── Given records ──
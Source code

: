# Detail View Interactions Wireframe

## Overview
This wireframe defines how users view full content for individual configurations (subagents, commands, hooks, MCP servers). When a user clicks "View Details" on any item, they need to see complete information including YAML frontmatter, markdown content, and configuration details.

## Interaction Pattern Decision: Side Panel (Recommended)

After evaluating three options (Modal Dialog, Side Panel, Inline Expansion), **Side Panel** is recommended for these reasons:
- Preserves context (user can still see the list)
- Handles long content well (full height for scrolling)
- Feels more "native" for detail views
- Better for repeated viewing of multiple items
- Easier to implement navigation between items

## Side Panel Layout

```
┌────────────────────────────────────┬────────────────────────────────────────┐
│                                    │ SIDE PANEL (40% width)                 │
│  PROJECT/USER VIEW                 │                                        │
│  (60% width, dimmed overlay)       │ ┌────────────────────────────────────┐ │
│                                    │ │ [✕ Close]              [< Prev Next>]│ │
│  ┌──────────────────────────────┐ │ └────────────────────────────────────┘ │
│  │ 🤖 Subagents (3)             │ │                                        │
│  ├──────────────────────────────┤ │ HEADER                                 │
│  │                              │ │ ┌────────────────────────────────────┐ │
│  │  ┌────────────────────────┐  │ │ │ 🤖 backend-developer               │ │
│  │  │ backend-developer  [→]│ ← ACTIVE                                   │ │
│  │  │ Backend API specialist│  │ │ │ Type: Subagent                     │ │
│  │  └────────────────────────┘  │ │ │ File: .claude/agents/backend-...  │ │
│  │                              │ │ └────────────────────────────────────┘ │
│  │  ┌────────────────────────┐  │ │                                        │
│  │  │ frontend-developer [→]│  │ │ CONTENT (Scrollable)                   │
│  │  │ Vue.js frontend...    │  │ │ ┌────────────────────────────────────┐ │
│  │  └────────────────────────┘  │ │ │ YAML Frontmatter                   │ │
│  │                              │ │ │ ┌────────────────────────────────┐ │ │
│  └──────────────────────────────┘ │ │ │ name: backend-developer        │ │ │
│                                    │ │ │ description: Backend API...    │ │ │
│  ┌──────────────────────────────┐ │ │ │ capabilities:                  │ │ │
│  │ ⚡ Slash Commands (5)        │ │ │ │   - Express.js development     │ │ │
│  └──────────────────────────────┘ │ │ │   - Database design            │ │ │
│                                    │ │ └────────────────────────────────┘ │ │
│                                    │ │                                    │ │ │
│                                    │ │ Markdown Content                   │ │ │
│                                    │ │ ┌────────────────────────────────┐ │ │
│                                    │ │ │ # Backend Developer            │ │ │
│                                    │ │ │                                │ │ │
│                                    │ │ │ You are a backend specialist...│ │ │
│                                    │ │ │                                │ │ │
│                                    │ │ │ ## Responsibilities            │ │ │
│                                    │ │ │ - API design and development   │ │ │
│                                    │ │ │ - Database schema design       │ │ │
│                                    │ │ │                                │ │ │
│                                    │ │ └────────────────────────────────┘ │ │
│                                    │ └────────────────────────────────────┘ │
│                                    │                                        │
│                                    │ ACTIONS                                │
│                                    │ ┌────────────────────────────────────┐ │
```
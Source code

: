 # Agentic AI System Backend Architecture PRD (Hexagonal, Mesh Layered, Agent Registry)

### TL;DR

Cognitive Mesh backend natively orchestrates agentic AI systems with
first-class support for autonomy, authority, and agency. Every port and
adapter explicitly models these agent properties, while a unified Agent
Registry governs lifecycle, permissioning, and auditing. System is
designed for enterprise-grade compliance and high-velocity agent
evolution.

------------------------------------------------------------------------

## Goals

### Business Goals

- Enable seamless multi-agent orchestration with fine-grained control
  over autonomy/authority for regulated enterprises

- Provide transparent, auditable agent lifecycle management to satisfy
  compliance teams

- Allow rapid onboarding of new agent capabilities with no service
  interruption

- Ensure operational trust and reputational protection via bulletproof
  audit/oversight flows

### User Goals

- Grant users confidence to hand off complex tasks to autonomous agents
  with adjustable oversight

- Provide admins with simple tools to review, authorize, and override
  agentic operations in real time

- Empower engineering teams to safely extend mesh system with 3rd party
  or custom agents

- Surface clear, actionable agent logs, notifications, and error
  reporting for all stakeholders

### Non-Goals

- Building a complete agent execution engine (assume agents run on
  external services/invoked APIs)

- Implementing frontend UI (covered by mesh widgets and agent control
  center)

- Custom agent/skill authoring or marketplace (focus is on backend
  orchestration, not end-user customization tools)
───
> [Goal of the exercise] Using the data above, output each line exactly.

> [Task solution]
Source code

:# Detail View Interactions Wireframe

## Overview
This wireframe defines how users view full content for individual configurations (subagents, commands, hooks, MCP servers). When a user clicks "View Details" on any item, they need to see complete information including YAML frontmatter, markdown content, and configuration details.

## Interaction Pattern Decision: Side Panel (Recommended)

After evaluating three options (Modal Dialog, Side Panel, Inline Expansion), **Side Panel** is recommended for these reasons:
- Preserves context (user can still see the list)
- Handles long content well (full height for scrolling)
- Feels more "native" for detail views
- Better for repeated viewing of multiple items
- Easier to implement navigation between items

## Side Panel Layout

```
┌────────────────────────────────────┬────────────────────────────────────────┐
│                                    │ SIDE PANEL (40% width)                 │
│  PROJECT/USER VIEW                 │                                        │
│  (60% width, dimmed overlay)       │ ┌────────────────────────────────────┐ │
│                                    │ │ [✕ Close]              [< Prev Next>]│ │
│  ┌──────────────────────────────┐ │ └────────────────────────────────────┘ │
│  │ 🤖 Subagents (3)             │ │                                        │
│  ├──────────────────────────────┤ │ HEADER                                 │
│  │                              │ │ ┌────────────────────────────────────┐ │
│  │  ┌────────────────────────┐  │ │ │ 🤖 backend-developer               │ │
│  │  │ backend-developer  [→]│ ← ACTIVE                                   │ │
│  │  │ Backend API specialist│  │ │ │ Type: Subagent                     │ │
│  │  └────────────────────────┘  │ │ │ File: .claude/agents/backend-...  │ │
│  │                              │ │ └────────────────────────────────────┘ │
│  │  ┌────────────────────────┐  │ │                                        │
│  │  │ frontend-developer [→]│  │ │ CONTENT (Scrollable)                   │
│  │  │ Vue.js frontend...    │  │ │ ┌────────────────────────────────────┐ │
│  │  └────────────────────────┘  │ │ │ YAML Frontmatter                   │ │
│  │                              │ │ │ ┌────────────────────────────────┐ │ │
│  └──────────────────────────────┘ │ │ │ name: backend-developer        │ │ │
│                                    │ │ │ description: Backend API...    │ │ │
│  ┌──────────────────────────────┐ │ │ │ capabilities:                  │ │ │
│  │ ⚡ Slash Commands (5)        │ │ │ │   - Express.js development     │ │ │
│  └──────────────────────────────┘ │ │ │   - Database design            │ │ │
│                                    │ │ └────────────────────────────────┘ │ │
│                                    │ │                                    │ │ │
│                                    │ │ Markdown Content                   │ │ │
│                                    │ │ ┌────────────────────────────────┐ │ │
│                                    │ │ │ # Backend Developer            │ │ │
│                                    │ │ │                                │ │ │
│                                    │ │ │ You are a backend specialist...│ │ │
│                                    │ │ │                                │ │ │
│                                    │ │ │ ## Responsibilities            │ │ │
│                                    │ │ │ - API design and development   │ │ │
│                                    │ │ │ - Database schema design       │ │ │
│                                    │ │ │                                │ │ │
│                                    │ │ └────────────────────────────────┘ │ │
│                                    │ └────────────────────────────────────┘ │
│                                    │                                        │
│                                    │ ACTIONS                                │
│                                    │ ┌────────────────────────────────────┐ │
```
Source code

: # Agentic AI System Backend Architecture PRD (Hexagonal, Mesh Layered, Agent Registry)

### TL;DR

Cognitive Mesh backend natively orchestrates agentic AI systems with
first-class support for autonomy, authority, and agency. Every port and
adapter explicitly models these agent properties, while a unified Agent
Registry governs lifecycle, permissioning, and auditing. System is
designed for enterprise-grade compliance and high-velocity agent
evolution.

------------------------------------------------------------------------

## Goals

### Business Goals

- Enable seamless multi-agent orchestration with fine-grained control
  over autonomy/authority for regulated enterprises

- Provide transparent, auditable agent lifecycle management to satisfy
  compliance teams

- Allow rapid onboarding of new agent capabilities with no service
  interruption

- Ensure operational trust and reputational protection via bulletproof
  audit/oversight flows

### User Goals

- Grant users confidence to hand off complex tasks to autonomous agents
  with adjustable oversight

- Provide admins with simple tools to review, authorize, and override
  agentic operations in real time

- Empower engineering teams to safely extend mesh system with 3rd party
  or custom agents

- Surface clear, actionable agent logs, notifications, and error
  reporting for all stakeholders

### Non-Goals

- Building a complete agent execution engine (assume agents run on
  external services/invoked APIs)

- Implementing frontend UI (covered by mesh widgets and agent control
  center)

- Custom agent/skill authoring or marketplace (focus is on backend
  orchestration, not end-user customization tools)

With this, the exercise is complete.